*DIRECTIONS*. Lines before the one containing "The objects in" in the records below are to be left out; that line and all after it, through the end, are to be retyped exactly.

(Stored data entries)
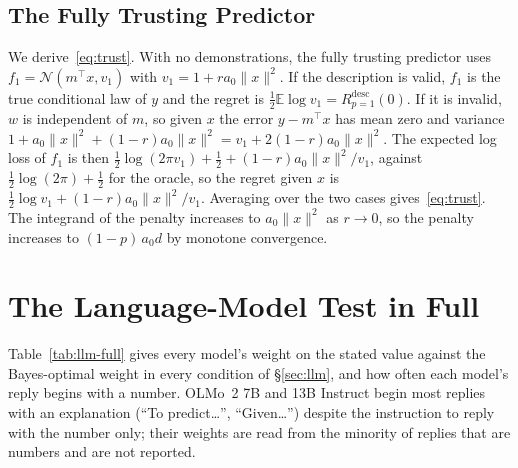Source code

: \documentclass[10pt,twocolumn]{article}
\newcommand{\E}{\mathbb{E}}
\begin{document}
\subsection{The Fully Trusting Predictor}\label{app:trust}
We derive~\eqref{eq:trust}. With no demonstrations, the fully trusting predictor uses $f_1 = \mathcal{N}(m^\top x, v_1)$ with $v_1 = 1 + r a_0 \|x\|^2$. If the description is valid, $f_1$ is the true conditional law of $y$ and the regret is $\tfrac12 \E \log v_1 = R^{\mathrm{desc}}_{p=1}(0)$. If it is invalid, $w$ is independent of $m$, so given $x$ the error $y - m^\top x$ has mean zero and variance $1 + a_0\|x\|^2 + (1-r)a_0\|x\|^2 = v_1 + 2(1-r)a_0\|x\|^2$. The expected log loss of $f_1$ is then $\tfrac12 \log(2\pi v_1) + \tfrac12 + (1-r)a_0\|x\|^2/v_1$, against $\tfrac12 \log(2\pi) + \tfrac12$ for the oracle, so the regret given $x$ is $\tfrac12 \log v_1 + (1-r)a_0\|x\|^2/v_1$. Averaging over the two cases gives~\eqref{eq:trust}. The integrand of the penalty increases to $a_0\|x\|^2$ as $r \to 0$, so the penalty increases to $(1-p)\,a_0 d$ by monotone convergence.

\section{The Language-Model Test in Full}\label{app:llm}
Table~\ref{tab:llm-full} gives every model's weight on the stated value against the Bayes-optimal weight in every condition of \S\ref{sec:llm}, and how often each model's reply begins with a number. OLMo~2 7B and 13B Instruct begin most replies with an explanation (``To predict\ldots'', ``Given\ldots'') despite the instruction to reply with the number only; their weights are read from the minority of replies that are numbers and are not reported.

\begin{table}[t]
\centering\footnotesize
\setlength{\tabcolsep}{4pt}
\caption{Weight on the stated value, model/Bayes-optimal, for every condition and number of numbers shown ($2{,}000$ tasks). ``Number'' is the share of replies that begin with a three-digit number, averaged over $n$; a cell is in italics where that share is below one half at that $n$. The Bayes-optimal predictor takes a description as valid unless a reliability is stated, in which case it hedges with that $p$.}
\label{tab:llm-full}
\vspace{3pt}

\end{table}
\end{document}
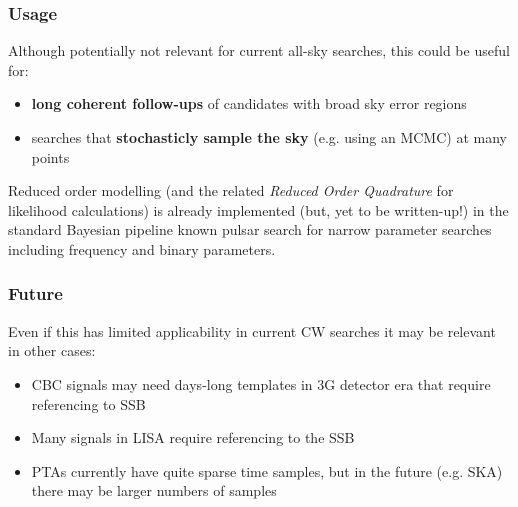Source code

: \begin{frame}

\frametitle{Usage}
\label{usage}

Although potentially not relevant for current all-sky searches, this could be useful for:

\begin{itemize}
\item \textbf{long coherent follow-ups} of candidates with broad sky error regions

\item searches that \textbf{stochasticly sample the sky} (e.g. using an MCMC) at many points

\end{itemize}

Reduced order modelling (and the related \emph{Reduced Order Quadrature} for likelihood calculations)
is already implemented (but, yet to be written-up!) in the standard Bayesian pipeline known pulsar search
for narrow parameter searches including frequency and binary parameters.

\end{frame}

\begin{frame}

\frametitle{Future}
\label{future}

Even if this has limited applicability in current CW searches it may be relevant in other cases:

\begin{itemize}
\item CBC signals may need days-long templates in 3G detector era that require referencing to SSB

\item Many signals in LISA require referencing to the SSB

\item PTAs currently have quite sparse time samples, but in the future (e.g. SKA) there may be larger
 numbers of samples

\end{itemize}

\end{frame}

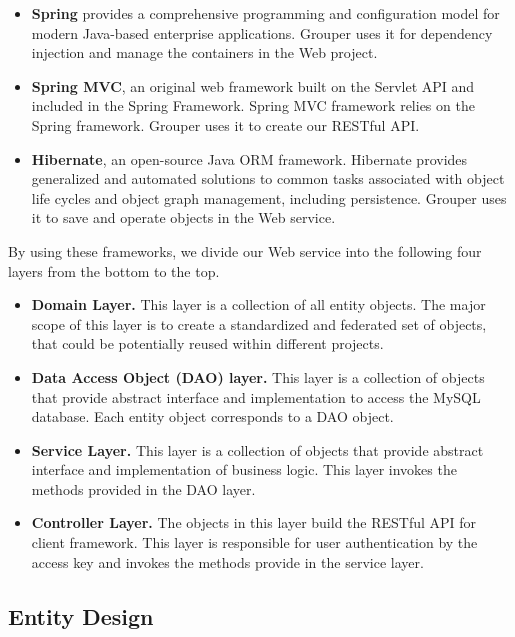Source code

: \documentclass[a4paper,11pt]{report}
\begin{document}
\begin{itemize}[leftmargin=7mm]
	\setlength{\itemsep}{1pt}
	\setlength{\parskip}{0pt}
	\setlength{\parsep}{0pt}
	\item 
	\textbf{Spring}\cite{spring} provides a comprehensive programming and configuration model for modern Java-based enterprise applications.
	Grouper uses it for dependency injection and manage the containers in the Web project.
	\item 
	\textbf{Spring MVC}\cite{spring}, an original web framework built on the Servlet API and included in the Spring Framework.
	Spring MVC framework relies on the Spring framework.
	Grouper uses it to create our RESTful API.
	\item 
	\textbf{Hibernate}\cite{hibernate}, an open-source Java ORM framework.
	Hibernate provides generalized and automated solutions to common tasks associated with object life cycles and object graph management, including persistence. 
	Grouper uses it to save and operate objects in the Web service.
\end{itemize}

By using these frameworks, we divide our Web service into the following four layers from the bottom to the top.

\begin{itemize}[leftmargin=7mm]
	\setlength{\itemsep}{1pt}
	\setlength{\parskip}{0pt}
	\setlength{\parsep}{0pt}
	\item 
	\textbf{Domain Layer.}
	This layer is a collection of all entity objects.
	The major scope of this layer is to create a standardized and federated set of objects, that could be potentially reused within different projects.
	\item 
	\textbf{Data Access Object (DAO) layer.}
	This layer is a collection of objects that provide abstract interface and implementation to access the MySQL database. 
	Each entity object corresponds to a DAO object.
	\item 
	\textbf{Service Layer.}
	This layer is a collection of objects that provide abstract interface and implementation of business logic.
	This layer invokes the methods provided in the DAO layer.
	\item 
	\textbf{Controller Layer.}
	The objects in this layer build the RESTful API for client framework.
	This layer is responsible for user authentication by the access key and invokes the methods provide in the service layer.
\end{itemize}

\subsection{Entity Design}
\end{document}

*SOLVED PROBLEM*.
	The objects in this layer build the RESTful API for client framework.
	This layer is responsible for user authentication by the access key and invokes the methods provide in the service layer.
\end{itemize}

\subsection{Entity Design}
\end{document}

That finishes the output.